[Records from a data source]
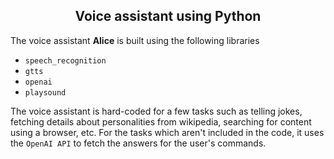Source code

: <h2 align='center'>
  Voice assistant using Python
</h2>
The voice assistant <b>Alice</b> is built using the following libraries<br>

- `speech_recognition`
- `gtts`
- `openai`
- `playsound`

The voice assistant is hard-coded for a few tasks such as telling jokes, fetching details about personalities from wikipedia, searching for content using a browser, etc.
For the tasks which aren't included in the code, it uses the ``OpenAI API`` to fetch the answers for the user's commands.
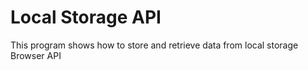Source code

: # Local Storage API
<p>
This program shows how to store and retrieve data from local storage 
Browser API</p>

PROBLEM DETAILS:
Your answer must be the lines from the one containing "Voice assistant using Python" through the final line of the entries, duplicated exactly, with both ends kept and all pictures left out.

RESPONSE BELOW:
  Voice assistant using Python
</h2>
The voice assistant <b>Alice</b> is built using the following libraries<br>

- `speech_recognition`
- `gtts`
- `openai`
- `playsound`

The voice assistant is hard-coded for a few tasks such as telling jokes, fetching details about personalities from wikipedia, searching for content using a browser, etc.
For the tasks which aren't included in the code, it uses the ``OpenAI API`` to fetch the answers for the user's commands.
Source code

: # Local Storage API
<p>
This program shows how to store and retrieve data from local storage 
Browser API</p>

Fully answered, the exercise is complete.